One of Porto’s most famous culinary conceptions is the Francesinha sandwich. If you’re on a diet, now’s the time to toss it aside because the Francesinha is everything a heart attack is made of … in a good way.

At places like Café Santiago, Capa na Baixa and Cufra, expect to be presented with a between-bread stack of sausage, steak and ham that’s wrapped in a cheese blanket, then doused in a tomato and beer sauce. Order yourself a side of fries to mop up the juices and a local Super Bock beer to cut through the richness. Then go for a walk afterwards.

4. Venture beyond the centre

Porto, Portugal

Image by Vector99

So where should you walk? Well, when in Porto you can’t escape the magnetic pull of the Douro River, so make your way down to the bustling tourist hub of Ribeira. There’s never a shortage of energy here, with buskers, markets and bars aplenty.

Ribeira isn’t the city’s only riverside delight, so consider venturing a little further afield to the cross-river fishing village of Afurada. You can get there by catching the Flor do Gás ferry just past the Arrábida bridge.

If you stick to the Porto side of the river, you can carry on to the styling suburb of Foz do Douro. The river mouth here is marked by the beautiful park Jardim do Passeio Alegre, and the restaurants and twisted streets nearby provide a nice alternative to the city centre. For a fancy lunch, nip up a cute cobbled backstreet to Pedro Lemos’s namesake Michelin star restaurant.

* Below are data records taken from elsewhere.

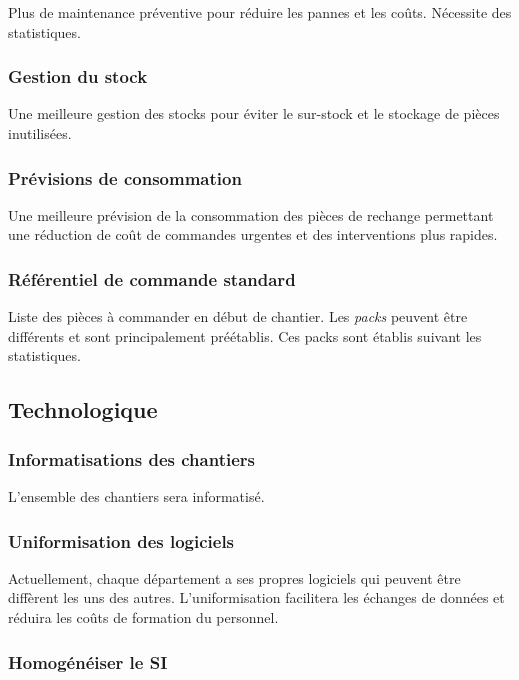 \documentclass[twoside]{article}
\begin{document}
Plus de maintenance préventive pour réduire les pannes et les coûts.
Nécessite des statistiques.

\subsubsection{Gestion du stock}
	Une meilleure gestion des stocks pour éviter le sur-stock et le stockage de
pièces inutilisées.

\subsubsection{Prévisions de consommation}
	Une meilleure prévision de la consommation des pièces de rechange
permettant une réduction de coût de commandes urgentes et des interventions
plus rapides.

\subsubsection{Référentiel de commande standard}
	Liste des pièces à commander en début de chantier. Les {\sl packs} peuvent être
différents et sont principalement préétablis. Ces packs sont établis suivant
les statistiques.


\subsection{Technologique}

\subsubsection{Informatisations des chantiers}

L’ensemble des chantiers sera informatisé.

\subsubsection{Uniformisation des logiciels}

Actuellement, chaque département a ses propres logiciels qui peuvent être
diffèrent les uns des autres. L’uniformisation facilitera les échanges de
données et réduira les coûts de formation du personnel.

\subsubsection{Homogénéiser le SI}
\end{document}
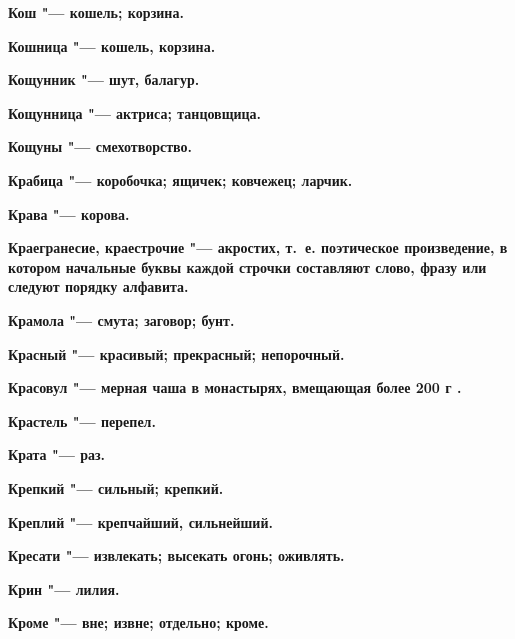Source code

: \begin{mymulticols}{2}
\bfseries Кош\normalfont{} "--- кошель; корзина. 




\bfseries Кошница\normalfont{} "--- кошель, корзина. 




\bfseries Кощунник\normalfont{} "--- шут, балагур. 




\bfseries Кощунница\normalfont{} "--- актриса; танцовщица. 




\bfseries Кощуны\normalfont{} "--- смехотворство. 




\bfseries Крабица\normalfont{} "--- коробочка; ящичек; ковчежец; ларчик. 




\bfseries Крава\normalfont{} "--- корова. 




\bfseries Краегранесие, краестрочие\normalfont{} "--- акростих, т.~е. поэтическое произведение, в котором начальные буквы каждой строчки составляют слово, фразу или следуют порядку алфавита. 




\bfseries Крамола\normalfont{} "--- смута; заговор; бунт. 




\bfseries Красный\normalfont{} "--- красивый; прекрасный; непорочный. 




\bfseries Красовул\normalfont{} "--- мерная чаша в монастырях, вмещающая более 200 г . 




\bfseries Крастель\normalfont{} "--- перепел. 




\bfseries Крата\normalfont{} "--- раз. 




\bfseries Крепкий\normalfont{} "--- сильный; крепкий. 




\bfseries Креплий\normalfont{} "--- крепчайший, сильнейший. 




\bfseries Кресати\normalfont{} "--- извлекать; высекать огонь; оживлять. 




\bfseries Крин\normalfont{} "--- лилия. 




\bfseries Кроме\normalfont{} "--- вне; извне; отдельно; кроме. 





\end{mymulticols}
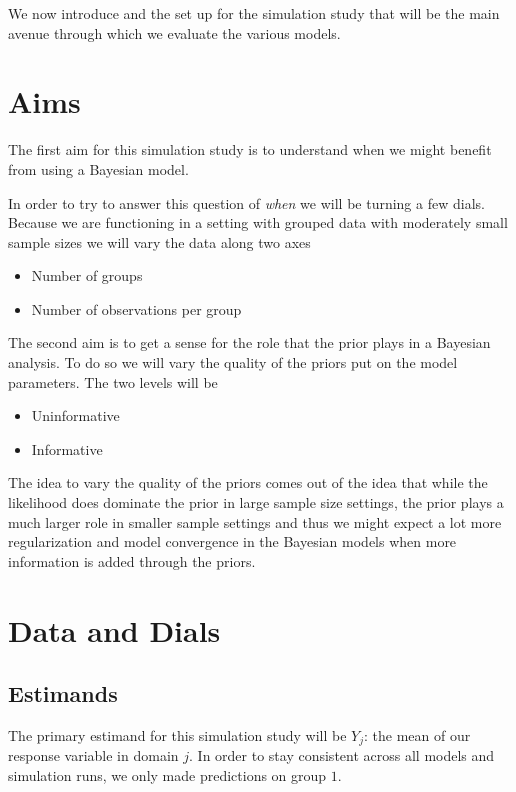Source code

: \documentclass[12pt,twoside]{reedthesis}
\providecommand{\tightlist}{%
  \setlength{\itemsep}{0pt}\setlength{\parskip}{0pt}}
\begin{document}
We now introduce and the set up for the simulation study that will be the main avenue through which we evaluate the various models.

\hypertarget{aims}{%
\section{Aims}\label{aims}}

The first aim for this simulation study is to understand when we might benefit from using a Bayesian model.

In order to try to answer this question of \emph{when} we will be turning a few dials. Because we are functioning in a setting with grouped data with moderately small sample sizes we will vary the data along two axes
\begin{itemize}
\tightlist
\item
  Number of groups
\item
  Number of observations per group
\end{itemize}
The second aim is to get a sense for the role that the prior plays in a Bayesian analysis. To do so we will vary the quality of the priors put on the model parameters. The two levels will be
\begin{itemize}
\tightlist
\item
  Uninformative
\item
  Informative
\end{itemize}
The idea to vary the quality of the priors comes out of the idea that while the likelihood does dominate the prior in large sample size settings, the prior plays a much larger role in smaller sample settings and thus we might expect a lot more regularization and model convergence in the Bayesian models when more information is added through the priors.

\hypertarget{data-and-dials}{%
\section{Data and Dials}\label{data-and-dials}}

\hypertarget{estimands}{%
\subsection{Estimands}\label{estimands}}

The primary estimand for this simulation study will be \(Y_j\): the mean of our response variable in domain \(j\). In order to stay consistent across all models and simulation runs, we only made predictions on group \(1\).
\end{document}
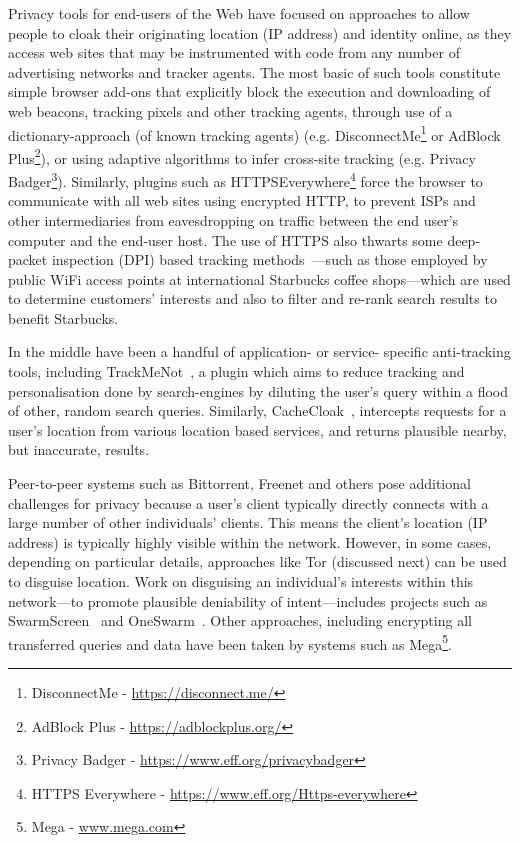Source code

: \documentclass{IOS-Book-Article}     %
\begin{document}
Privacy tools for end-users of the Web have focused on approaches to allow
people to cloak their originating location (IP address) and identity online, as
they access web sites that may be instrumented with code from any number of
advertising networks and tracker agents.  The most basic of such tools
constitute simple browser add-ons that explicitly block the execution and
downloading of web beacons, tracking pixels and other tracking agents, through
use of a dictionary-approach (of known tracking agents) (e.g.
DisconnectMe\footnote{DisconnectMe - \url{https://disconnect.me/}} or AdBlock
Plus\footnote{AdBlock Plus - \url{https://adblockplus.org/}}), or using adaptive
algorithms to infer cross-site tracking (e.g. Privacy Badger\footnote{Privacy
Badger - \url{https://www.eff.org/privacybadger}}).  Similarly, plugins such as
HTTPSEverywhere\footnote{HTTPS Everywhere -
\url{https://www.eff.org/Https-everywhere}} force the browser to communicate
with all web sites using encrypted HTTP, to prevent ISPs and other
intermediaries from eavesdropping on traffic between the end user's computer and
the end-user host.  The use of HTTPS also thwarts some deep-packet inspection
(DPI) based tracking methods~\cite{kumar2006advanced}---such as those employed
by public WiFi access points at international Starbucks coffee shops---which are
used to determine customers' interests and also to filter and re-rank search
results to benefit Starbucks.                     

In the middle have been a handful of application- or service- specific
anti-tracking tools, including TrackMeNot~\cite{howe2009trackmenot}, a plugin
which aims to reduce tracking and personalisation done by search-engines by
diluting the user's query within a flood of other, random search queries.
Similarly, CacheCloak~\cite{Meyerowitz:2009:HSF:1614320.1614358}, intercepts
requests for a user's location from various location based services, and returns
plausible nearby, but inaccurate, results.

Peer-to-peer systems such as Bittorrent, Freenet and others pose additional
challenges for privacy because a user's client typically directly connects with
a large number of other individuals' clients.  This means the client's location
(IP address) is typically highly visible within the network. However, in some
cases, depending on particular details, approaches like Tor (discussed
next) can be used to disguise location.
Work on disguising an individual's interests within this network---to promote
plausible deniability of intent---includes projects such as
SwarmScreen~\cite{choffnes2009swarmscreen} and
OneSwarm~\cite{Isdal:2010:PPD:1851182.1851198}.  Other approaches, including
encrypting all transferred queries and data have been taken by systems such as
Mega\footnote{Mega - \url{www.mega.com}}.
\end{document}
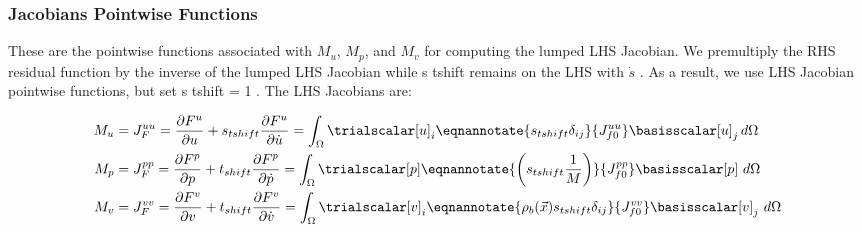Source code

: \subsubsection{Jacobians Pointwise Functions}

These are the pointwise functions associated with $M_{u}$, $M_{p}$, and $M_{v}$ for computing the lumped LHS Jacobian. We premultiply the
RHS residual function by the inverse of the lumped LHS Jacobian while s tshift remains on the LHS with $\dot{s}$ . As a result, we use
LHS Jacobian pointwise functions, but set s tshift = 1 . The LHS Jacobians are:

\begin{align}
M_{u} &= J_F^{uu} = \frac{\partial F^u}{\partial u} + s_{tshift} \frac{\partial F^u}{\partial \dot{u}} =
\int_{\Omega} \trialscalar[u]_{i} \eqnannotate{s_{tshift} \delta_{ij}}{J^{uu}_{f0}} \basisscalar[u]_{j} \, d \Omega \\
M_{p} &= J_F^{pp} = \frac{\partial F^p}{\partial p} + t_{shift} \frac{\partial F^p}{\partial \dot{p}} =
\int_{\Omega} \trialscalar[p] \eqnannotate{\left(s_{tshift} \frac{1}{M}\right)}{J_{f0}^{pp}} \basisscalar[p] \ d\Omega \\
M_{v} &= J_F^{vv} = \frac{\partial F^v}{\partial v} + t_{shift} \frac{\partial F^v}{\partial \dot{v}} =
\int_{\Omega} \trialscalar[v]_{i}\eqnannotate{\rho_{b}(\vec{x}) s_{tshift} \delta_{ij}}{J^{vv}_{f0}} \basisscalar[v]_{j} \  d \Omega
\end{align}
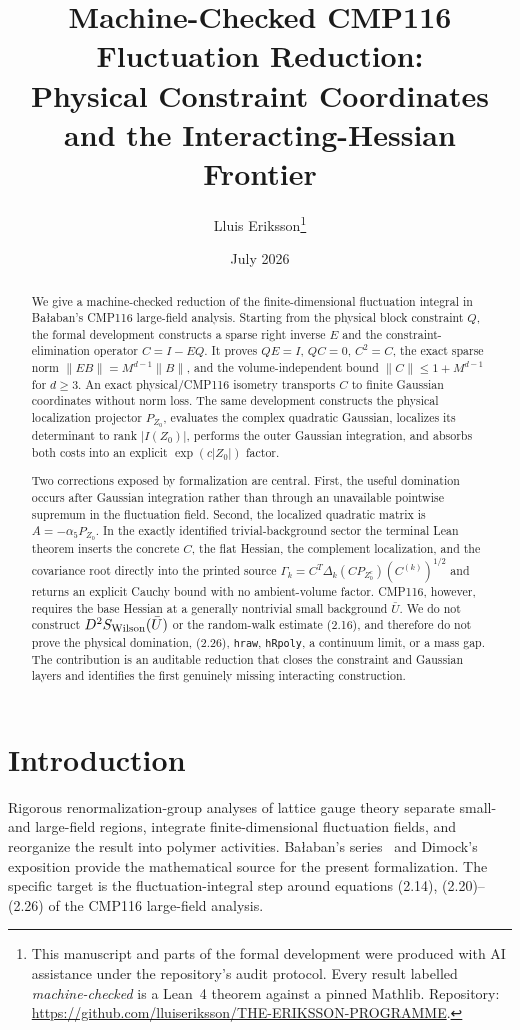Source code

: \documentclass[11pt,a4paper]{article}
\title{Machine-Checked CMP116 Fluctuation Reduction:\\
Physical Constraint Coordinates and the Interacting-Hessian Frontier}
\author{Lluis Eriksson\thanks{This manuscript and parts of the formal
development were produced with AI assistance under the repository's audit
protocol. Every result labelled \emph{machine-checked} is a Lean~4 theorem
against a pinned Mathlib. Repository:
\url{https://github.com/lluiseriksson/THE-ERIKSSON-PROGRAMME}.}}
\date{July 2026}
\theoremstyle{definition}
\newcommand{\lean}[1]{\texttt{#1}}
\begin{document}
\maketitle

\begin{abstract}
We give a machine-checked reduction of the finite-dimensional fluctuation
integral in Ba\l aban's CMP116 large-field analysis.  Starting from the
physical block constraint $Q$, the formal development constructs a sparse
right inverse $E$ and the constraint-elimination operator
$C=I-EQ$.  It proves $QE=I$, $QC=0$, $C^2=C$, the exact sparse norm
$\lVert EB\rVert=M^{d-1}\lVert B\rVert$, and the volume-independent bound
$\lVert C\rVert\le 1+M^{d-1}$ for $d\ge3$.  An exact physical/CMP116
isometry transports $C$ to finite Gaussian coordinates without norm loss.
The same development constructs the physical localization projector
$P_{Z_0}$, evaluates the complex quadratic Gaussian, localizes its determinant
to rank $|I(Z_0)|$, performs the outer Gaussian integration, and absorbs both
costs into an explicit $\exp(c|Z_0|)$ factor.

Two corrections exposed by formalization are central.  First, the useful
domination occurs after Gaussian integration rather than through an
unavailable pointwise supremum in the fluctuation field.  Second, the
localized quadratic matrix is $A=-\alpha_5P_{Z_0}$.  In the exactly identified
trivial-background sector the terminal Lean theorem inserts the concrete
$C$, the flat Hessian, the complement localization, and the covariance root
directly into the printed source
$\Gamma_k=C^T\Delta_k(CP_{Z_0^c})(C^{(k)})^{1/2}$ and returns an explicit
Cauchy bound with no ambient-volume factor.  CMP116, however, requires the
base Hessian at a generally nontrivial small background $\bar U$.  We do not
construct $D^2S_{\rm Wilson}(\bar U)$ or the random-walk estimate (2.16), and
therefore do not prove the physical domination, (2.26), \lean{hraw},
\lean{hRpoly}, a continuum limit, or a mass gap.  The contribution is an
auditable reduction that closes the constraint and Gaussian layers and
identifies the first genuinely missing interacting construction.
\end{abstract}

\section{Introduction}

Rigorous renormalization-group analyses of lattice gauge theory separate
small- and large-field regions, integrate finite-dimensional fluctuation
fields, and reorganize the result into polymer activities.  Ba\l aban's
series~\cite{Bal87,Bal88a,Bal88b,Bal89} and Dimock's exposition
\cite{Dim13a,Dim13b,Dim14} provide the mathematical source for the present
formalization.  The specific target is the fluctuation-integral step around
equations (2.14), (2.20)--(2.26) of the CMP116 large-field analysis.
\end{document}
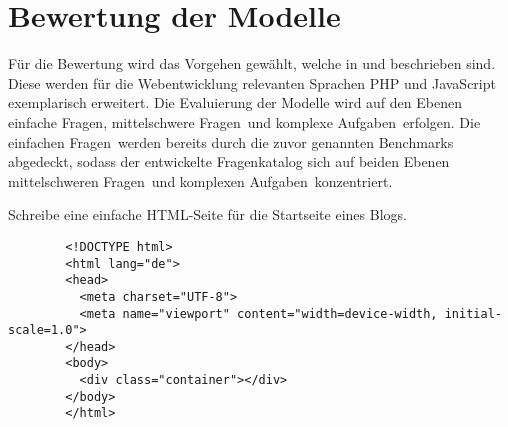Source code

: 


\section{Bewertung der Modelle}
Für die Bewertung wird das Vorgehen gewählt, welche in \cite{chen-2021} und \cite{peng-2024} beschrieben sind. Diese werden für die Webentwicklung relevanten Sprachen PHP und JavaScript exemplarisch erweitert. Die Evaluierung der Modelle wird auf den Ebenen \glqq einfache Fragen\grqq , \glqq mittelschwere Fragen\grqq \ und \glqq komplexe Aufgaben\grqq \ erfolgen. Die \glqq einfachen Fragen\grqq \ werden bereits durch die zuvor genannten Benchmarks abgedeckt, sodass der entwickelte Fragenkatalog sich auf beiden Ebenen \glqq mittelschweren Fragen\grqq \ und \glqq komplexen Aufgaben\grqq \ konzentriert.\vspace{0.2cm}


\begin{tcolorbox}[
	enhanced,
	colback=BhtColorYellow!5!white,
	colframe=BhtColorYellow!75!black,
	title= HTML Startseite
	]
	Schreibe eine einfache HTML-Seite für die Startseite eines Blogs.
\end{tcolorbox}

\begin{tcolorbox}[
	enhanced,
	colback=BhtGrey!5!white,
	colframe=BhtGrey!75!black!50,
	title= ChatGPT 3.5
	]
	\begin{verbatim}
		<!DOCTYPE html>
		<html lang="de">
		<head>
		  <meta charset="UTF-8">
		  <meta name="viewport" content="width=device-width, initial-scale=1.0">
		</head>
		<body>
		  <div class="container"></div>
		</body>
		</html>
	\end{verbatim}
\end{tcolorbox}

The six kilometres to Foz from Cais do Ribeira is a fair hike, so you can save your legs by jumping on the old tram outside the Igreja de São Francisco (which drips with gold and is worth a look inside).


5. Watch the sunset

Regardless of whether you catch the tram, walk, or take the #500 bus along the river, try to time your westward trip with sunset, because the warm orange sun dropping into the Atlantic is a sight to be seen.

Porto’s incredible sunset can also be witnessed from Jardim do Morro, directly across the river from Ribeira. You can reach this by walking across the upper platform of the bridge near the Sé cathedral, or jump on the yellow line metro and have it drop you off right next to the park.

6. Shop for filigree

Porto tiles

Image by fewerton

While filigree jewellery can be found in a number of countries, Portugal has adopted and refined the style over time and it has become culturally embedded. You’ll see finely laced silver or gold pendants and earrings in jewellery stores all around the city, including at Tamagnini Design by the river and Machado Joalheiro off Porto’s main shopping strip Rua de Santa Catarina.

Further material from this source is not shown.